Stored dataset items:
┏━━

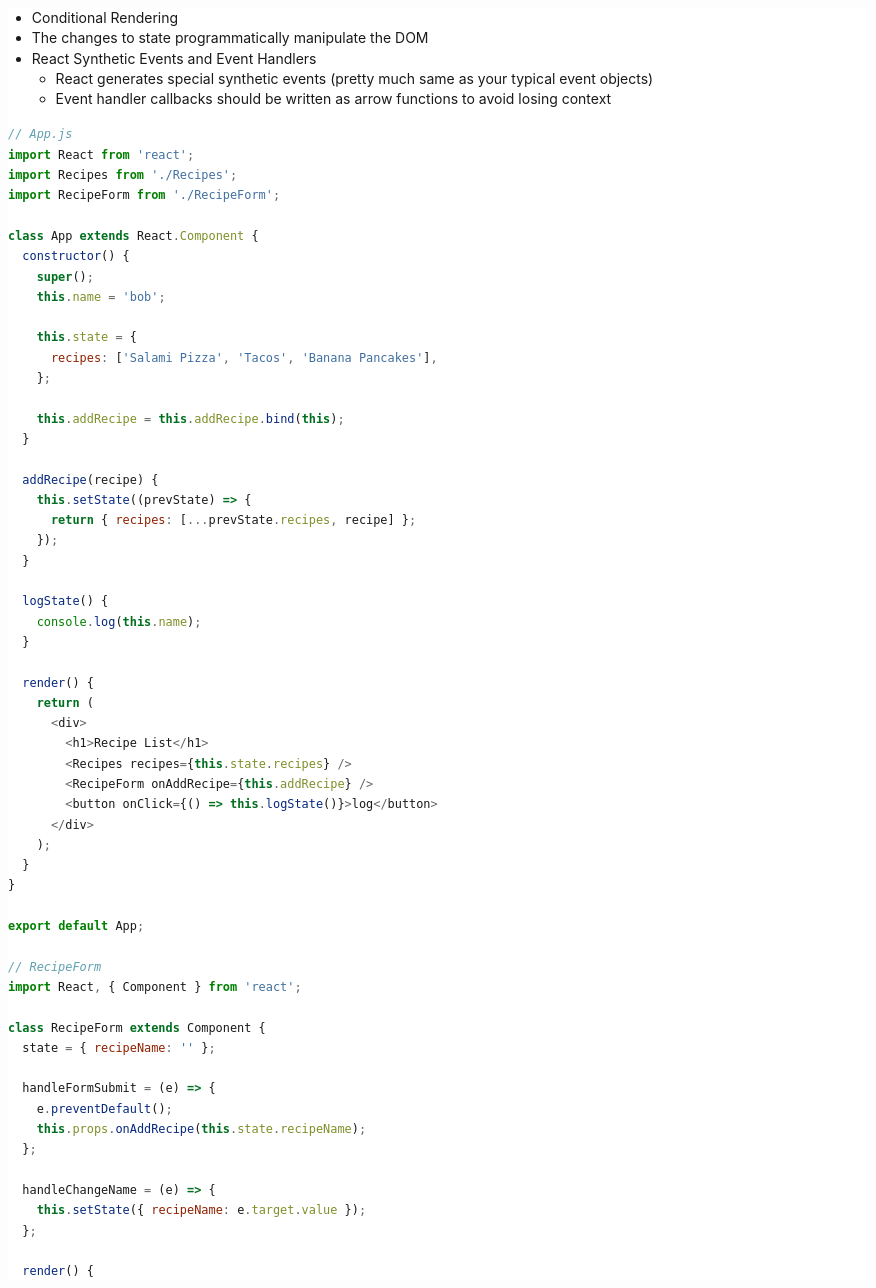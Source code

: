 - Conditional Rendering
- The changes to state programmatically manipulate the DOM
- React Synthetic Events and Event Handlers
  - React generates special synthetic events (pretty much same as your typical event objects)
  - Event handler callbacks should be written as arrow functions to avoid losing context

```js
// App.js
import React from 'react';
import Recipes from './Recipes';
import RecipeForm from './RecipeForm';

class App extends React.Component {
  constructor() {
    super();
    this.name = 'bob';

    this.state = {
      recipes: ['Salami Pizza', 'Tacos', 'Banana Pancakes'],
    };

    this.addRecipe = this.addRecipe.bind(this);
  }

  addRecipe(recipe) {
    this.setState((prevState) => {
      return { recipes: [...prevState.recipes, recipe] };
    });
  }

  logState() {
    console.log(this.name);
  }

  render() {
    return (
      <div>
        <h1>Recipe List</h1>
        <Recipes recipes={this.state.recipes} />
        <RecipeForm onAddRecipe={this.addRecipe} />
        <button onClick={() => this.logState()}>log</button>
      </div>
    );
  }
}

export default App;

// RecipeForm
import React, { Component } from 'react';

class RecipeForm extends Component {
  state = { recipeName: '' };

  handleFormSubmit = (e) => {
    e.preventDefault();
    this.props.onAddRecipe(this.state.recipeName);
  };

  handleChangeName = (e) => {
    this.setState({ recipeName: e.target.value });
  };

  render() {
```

┗━━

### WHAT TO DO
Reproduce every line above word for word; no images.

### SOLUTION TO THIS EXERCISE
Source code

: - Conditional Rendering
- The changes to state programmatically manipulate the DOM
- React Synthetic Events and Event Handlers
  - React generates special synthetic events (pretty much same as your typical event objects)
  - Event handler callbacks should be written as arrow functions to avoid losing context

```js
// App.js
import React from 'react';
import Recipes from './Recipes';
import RecipeForm from './RecipeForm';

class App extends React.Component {
  constructor() {
    super();
    this.name = 'bob';

    this.state = {
      recipes: ['Salami Pizza', 'Tacos', 'Banana Pancakes'],
    };

    this.addRecipe = this.addRecipe.bind(this);
  }

  addRecipe(recipe) {
    this.setState((prevState) => {
      return { recipes: [...prevState.recipes, recipe] };
    });
  }

  logState() {
    console.log(this.name);
  }

  render() {
    return (
      <div>
        <h1>Recipe List</h1>
        <Recipes recipes={this.state.recipes} />
        <RecipeForm onAddRecipe={this.addRecipe} />
        <button onClick={() => this.logState()}>log</button>
      </div>
    );
  }
}

export default App;

// RecipeForm
import React, { Component } from 'react';

class RecipeForm extends Component {
  state = { recipeName: '' };

  handleFormSubmit = (e) => {
    e.preventDefault();
    this.props.onAddRecipe(this.state.recipeName);
  };

  handleChangeName = (e) => {
    this.setState({ recipeName: e.target.value });
  };

  render() {
```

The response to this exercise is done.